Thursday, October 31, 2013

The Ancient Marches



By Richard Hazlewood – May 2011


I woke as the light hit my face. Squinting, I raised my hand to shield my eyes and let myself adjust to the bright light. With my eyes barely open, I saw that I was lying on a beach, my body crossing the boundary between sand and course grasses. Trees towered over my head, providing the shade that had protected my face as the sun rose. The sun was a bright white blazing through the bluish fronds of a tree. The dark brown trunk rose from the ground less than a meter from my head, extending up for at least ten meters and then exploding in a confusion of fronds that looked like gossamer feathers, swaying slightly in the breeze. ‘Feather leaves,’ I thought to myself. ‘That’s wrong.’

As my eyes slowly adjusted to the light, I sat up looking around. The sand extended for almost ten meters to the edge of the water. Waves lapped slowly against the sand and as I looked up, the turquoise water extended to the horizon. Looking to the right and left, I saw the beach extend unbroken in both directions to the horizon, the edge of the grass and trees seemingly cut with a knife. The sky was a deep blue, almost purple, with the too-bright sun sitting about a hands-length above the far horizon.

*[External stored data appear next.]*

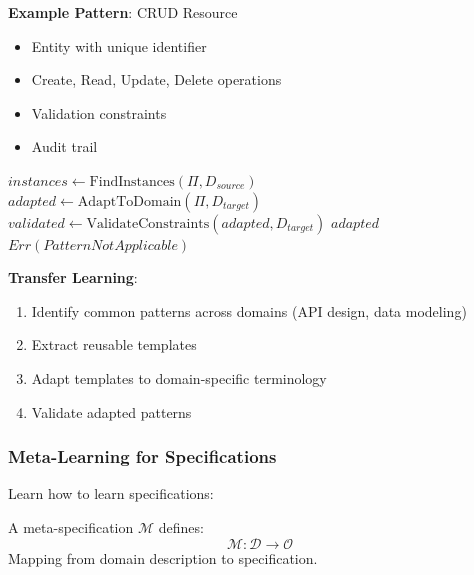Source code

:\textbf{Example Pattern}: CRUD Resource
\begin{itemize}
    \item Entity with unique identifier
    \item Create, Read, Update, Delete operations
    \item Validation constraints
    \item Audit trail
\end{itemize}

\begin{algorithm}
\caption{Pattern Transfer}
\begin{algorithmic}[1]
    \State $instances \gets \text{FindInstances}(\Pi, D_{source})$ 
    \State $adapted \gets \text{AdaptToDomain}(\Pi, D_{target})$ 
    \State $validated \gets \text{ValidateConstraints}(adapted, D_{target})$
        \State \Return $adapted$
    \Else
        \State \Return $Err(PatternNotApplicable)$
    \EndIf
\EndProcedure
\end{algorithmic}
\end{algorithm}

\textbf{Transfer Learning}:
\begin{enumerate}
    \item Identify common patterns across domains (API design, data modeling)
    \item Extract reusable templates
    \item Adapt templates to domain-specific terminology
    \item Validate adapted patterns
\end{enumerate}

\subsubsection{Meta-Learning for Specifications}

Learn how to learn specifications:

\begin{definition}
    A meta-specification $\mathcal{M}$ defines:
    \begin{equation}
        \mathcal{M}: \mathcal{D} \rightarrow \mathcal{O}
    \end{equation}
    Mapping from domain description to specification.
\end{definition}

As I looked around, I realized that several things were wrong. It took me some time to puzzle them out; it seemed hard to think clearly and I had trouble concentrating on any one thing, yet I knew I was not thinking clearly. It was a very unusual sensation. The first thing that penetrated the mental fog was the silence. I could clearly hear the waves against the sand and the sound of the wind in the leaves overhead. As I reached down and picked up a handful of sand, I could feel the course grains in my palm as well as hear the sound of the sand falling back to the ground; but something was missing. There were no animal sounds – I heard no sea birds, no insects, nothing.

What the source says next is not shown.